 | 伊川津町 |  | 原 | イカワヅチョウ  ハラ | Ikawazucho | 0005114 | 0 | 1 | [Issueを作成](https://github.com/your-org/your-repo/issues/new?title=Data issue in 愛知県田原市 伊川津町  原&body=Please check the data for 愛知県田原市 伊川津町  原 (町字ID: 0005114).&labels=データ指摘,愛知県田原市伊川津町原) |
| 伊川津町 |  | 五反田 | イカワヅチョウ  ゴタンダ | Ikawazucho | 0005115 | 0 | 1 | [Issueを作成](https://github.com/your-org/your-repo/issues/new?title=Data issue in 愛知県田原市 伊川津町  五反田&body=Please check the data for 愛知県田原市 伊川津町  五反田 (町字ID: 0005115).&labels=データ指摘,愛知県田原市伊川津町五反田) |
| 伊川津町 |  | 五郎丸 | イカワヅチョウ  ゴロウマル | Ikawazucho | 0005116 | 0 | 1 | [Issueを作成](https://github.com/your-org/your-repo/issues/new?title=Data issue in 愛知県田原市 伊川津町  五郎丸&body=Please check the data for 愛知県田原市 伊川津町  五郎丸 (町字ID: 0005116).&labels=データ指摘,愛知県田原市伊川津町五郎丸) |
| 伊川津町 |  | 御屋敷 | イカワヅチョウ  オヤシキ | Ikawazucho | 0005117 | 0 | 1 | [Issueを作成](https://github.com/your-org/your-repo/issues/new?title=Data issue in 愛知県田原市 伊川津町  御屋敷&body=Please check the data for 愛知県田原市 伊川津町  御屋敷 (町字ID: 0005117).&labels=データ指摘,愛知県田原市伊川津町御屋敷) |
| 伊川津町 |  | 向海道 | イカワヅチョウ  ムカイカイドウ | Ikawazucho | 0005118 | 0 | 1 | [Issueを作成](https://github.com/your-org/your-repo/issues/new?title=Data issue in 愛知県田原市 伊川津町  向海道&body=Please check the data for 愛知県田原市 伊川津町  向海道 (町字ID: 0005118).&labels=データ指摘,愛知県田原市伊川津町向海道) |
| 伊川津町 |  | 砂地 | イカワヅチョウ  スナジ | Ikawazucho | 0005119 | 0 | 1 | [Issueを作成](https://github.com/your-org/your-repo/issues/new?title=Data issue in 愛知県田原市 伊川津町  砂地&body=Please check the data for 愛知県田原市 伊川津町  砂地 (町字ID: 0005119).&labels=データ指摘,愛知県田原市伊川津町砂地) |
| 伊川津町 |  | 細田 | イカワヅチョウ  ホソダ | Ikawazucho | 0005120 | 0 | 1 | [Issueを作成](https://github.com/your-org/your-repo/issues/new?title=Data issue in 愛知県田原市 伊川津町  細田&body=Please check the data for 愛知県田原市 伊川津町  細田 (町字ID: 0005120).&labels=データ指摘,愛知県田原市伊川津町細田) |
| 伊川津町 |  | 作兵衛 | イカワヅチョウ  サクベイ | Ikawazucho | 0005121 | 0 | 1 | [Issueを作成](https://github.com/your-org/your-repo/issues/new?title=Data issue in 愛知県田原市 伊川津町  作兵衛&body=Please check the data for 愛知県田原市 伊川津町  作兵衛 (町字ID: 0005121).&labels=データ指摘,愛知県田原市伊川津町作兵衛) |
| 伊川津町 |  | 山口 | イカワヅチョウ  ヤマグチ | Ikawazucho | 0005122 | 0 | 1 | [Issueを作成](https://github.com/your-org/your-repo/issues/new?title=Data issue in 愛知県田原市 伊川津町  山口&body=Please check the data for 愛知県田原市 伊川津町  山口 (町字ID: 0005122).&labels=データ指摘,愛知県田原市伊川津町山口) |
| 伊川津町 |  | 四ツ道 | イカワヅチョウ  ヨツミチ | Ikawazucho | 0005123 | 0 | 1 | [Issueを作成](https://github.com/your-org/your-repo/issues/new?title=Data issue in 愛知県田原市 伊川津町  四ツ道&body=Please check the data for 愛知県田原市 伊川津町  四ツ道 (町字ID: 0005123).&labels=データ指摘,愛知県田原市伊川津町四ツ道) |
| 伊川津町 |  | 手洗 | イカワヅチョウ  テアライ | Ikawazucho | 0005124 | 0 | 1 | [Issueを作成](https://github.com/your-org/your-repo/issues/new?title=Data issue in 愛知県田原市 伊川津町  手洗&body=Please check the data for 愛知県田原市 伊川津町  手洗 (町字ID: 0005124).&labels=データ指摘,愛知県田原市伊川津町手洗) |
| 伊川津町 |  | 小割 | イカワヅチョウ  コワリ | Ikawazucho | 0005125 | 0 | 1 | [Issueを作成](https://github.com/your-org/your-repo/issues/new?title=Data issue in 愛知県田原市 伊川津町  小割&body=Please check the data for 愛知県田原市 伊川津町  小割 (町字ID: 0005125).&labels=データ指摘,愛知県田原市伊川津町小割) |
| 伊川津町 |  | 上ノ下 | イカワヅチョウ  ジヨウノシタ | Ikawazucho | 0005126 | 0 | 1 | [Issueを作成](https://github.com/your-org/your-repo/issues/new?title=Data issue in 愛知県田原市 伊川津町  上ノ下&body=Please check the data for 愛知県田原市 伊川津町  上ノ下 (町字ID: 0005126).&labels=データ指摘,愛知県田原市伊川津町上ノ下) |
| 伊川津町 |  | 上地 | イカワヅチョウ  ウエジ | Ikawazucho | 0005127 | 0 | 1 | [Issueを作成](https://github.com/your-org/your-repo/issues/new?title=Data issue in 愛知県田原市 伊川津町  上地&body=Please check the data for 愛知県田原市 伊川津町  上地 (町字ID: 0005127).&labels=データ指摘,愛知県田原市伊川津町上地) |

□ □ □ □ □ □ □

*Work instructions:* So that nothing is lost, return the listing exactly and completely.

*Exercise output:*
 | 伊川津町 |  | 原 | イカワヅチョウ  ハラ | Ikawazucho | 0005114 | 0 | 1 | [Issueを作成](https://github.com/your-org/your-repo/issues/new?title=Data issue in 愛知県田原市 伊川津町  原&body=Please check the data for 愛知県田原市 伊川津町  原 (町字ID: 0005114).&labels=データ指摘,愛知県田原市伊川津町原) |
| 伊川津町 |  | 五反田 | イカワヅチョウ  ゴタンダ | Ikawazucho | 0005115 | 0 | 1 | [Issueを作成](https://github.com/your-org/your-repo/issues/new?title=Data issue in 愛知県田原市 伊川津町  五反田&body=Please check the data for 愛知県田原市 伊川津町  五反田 (町字ID: 0005115).&labels=データ指摘,愛知県田原市伊川津町五反田) |
| 伊川津町 |  | 五郎丸 | イカワヅチョウ  ゴロウマル | Ikawazucho | 0005116 | 0 | 1 | [Issueを作成](https://github.com/your-org/your-repo/issues/new?title=Data issue in 愛知県田原市 伊川津町  五郎丸&body=Please check the data for 愛知県田原市 伊川津町  五郎丸 (町字ID: 0005116).&labels=データ指摘,愛知県田原市伊川津町五郎丸) |
| 伊川津町 |  | 御屋敷 | イカワヅチョウ  オヤシキ | Ikawazucho | 0005117 | 0 | 1 | [Issueを作成](https://github.com/your-org/your-repo/issues/new?title=Data issue in 愛知県田原市 伊川津町  御屋敷&body=Please check the data for 愛知県田原市 伊川津町  御屋敷 (町字ID: 0005117).&labels=データ指摘,愛知県田原市伊川津町御屋敷) |
| 伊川津町 |  | 向海道 | イカワヅチョウ  ムカイカイドウ | Ikawazucho | 0005118 | 0 | 1 | [Issueを作成](https://github.com/your-org/your-repo/issues/new?title=Data issue in 愛知県田原市 伊川津町  向海道&body=Please check the data for 愛知県田原市 伊川津町  向海道 (町字ID: 0005118).&labels=データ指摘,愛知県田原市伊川津町向海道) |
| 伊川津町 |  | 砂地 | イカワヅチョウ  スナジ | Ikawazucho | 0005119 | 0 | 1 | [Issueを作成](https://github.com/your-org/your-repo/issues/new?title=Data issue in 愛知県田原市 伊川津町  砂地&body=Please check the data for 愛知県田原市 伊川津町  砂地 (町字ID: 0005119).&labels=データ指摘,愛知県田原市伊川津町砂地) |
| 伊川津町 |  | 細田 | イカワヅチョウ  ホソダ | Ikawazucho | 0005120 | 0 | 1 | [Issueを作成](https://github.com/your-org/your-repo/issues/new?title=Data issue in 愛知県田原市 伊川津町  細田&body=Please check the data for 愛知県田原市 伊川津町  細田 (町字ID: 0005120).&labels=データ指摘,愛知県田原市伊川津町細田) |
| 伊川津町 |  | 作兵衛 | イカワヅチョウ  サクベイ | Ikawazucho | 0005121 | 0 | 1 | [Issueを作成](https://github.com/your-org/your-repo/issues/new?title=Data issue in 愛知県田原市 伊川津町  作兵衛&body=Please check the data for 愛知県田原市 伊川津町  作兵衛 (町字ID: 0005121).&labels=データ指摘,愛知県田原市伊川津町作兵衛) |
| 伊川津町 |  | 山口 | イカワヅチョウ  ヤマグチ | Ikawazucho | 0005122 | 0 | 1 | [Issueを作成](https://github.com/your-org/your-repo/issues/new?title=Data issue in 愛知県田原市 伊川津町  山口&body=Please check the data for 愛知県田原市 伊川津町  山口 (町字ID: 0005122).&labels=データ指摘,愛知県田原市伊川津町山口) |
| 伊川津町 |  | 四ツ道 | イカワヅチョウ  ヨツミチ | Ikawazucho | 0005123 | 0 | 1 | [Issueを作成](https://github.com/your-org/your-repo/issues/new?title=Data issue in 愛知県田原市 伊川津町  四ツ道&body=Please check the data for 愛知県田原市 伊川津町  四ツ道 (町字ID: 0005123).&labels=データ指摘,愛知県田原市伊川津町四ツ道) |
| 伊川津町 |  | 手洗 | イカワヅチョウ  テアライ | Ikawazucho | 0005124 | 0 | 1 | [Issueを作成](https://github.com/your-org/your-repo/issues/new?title=Data issue in 愛知県田原市 伊川津町  手洗&body=Please check the data for 愛知県田原市 伊川津町  手洗 (町字ID: 0005124).&labels=データ指摘,愛知県田原市伊川津町手洗) |
| 伊川津町 |  | 小割 | イカワヅチョウ  コワリ | Ikawazucho | 0005125 | 0 | 1 | [Issueを作成](https://github.com/your-org/your-repo/issues/new?title=Data issue in 愛知県田原市 伊川津町  小割&body=Please check the data for 愛知県田原市 伊川津町  小割 (町字ID: 0005125).&labels=データ指摘,愛知県田原市伊川津町小割) |
| 伊川津町 |  | 上ノ下 | イカワヅチョウ  ジヨウノシタ | Ikawazucho | 0005126 | 0 | 1 | [Issueを作成](https://github.com/your-org/your-repo/issues/new?title=Data issue in 愛知県田原市 伊川津町  上ノ下&body=Please check the data for 愛知県田原市 伊川津町  上ノ下 (町字ID: 0005126).&labels=データ指摘,愛知県田原市伊川津町上ノ下) |
| 伊川津町 |  | 上地 | イカワヅチョウ  ウエジ | Ikawazucho | 0005127 | 0 | 1 | [Issueを作成](https://github.com/your-org/your-repo/issues/new?title=Data issue in 愛知県田原市 伊川津町  上地&body=Please check the data for 愛知県田原市 伊川津町  上地 (町字ID: 0005127).&labels=データ指摘,愛知県田原市伊川津町上地) |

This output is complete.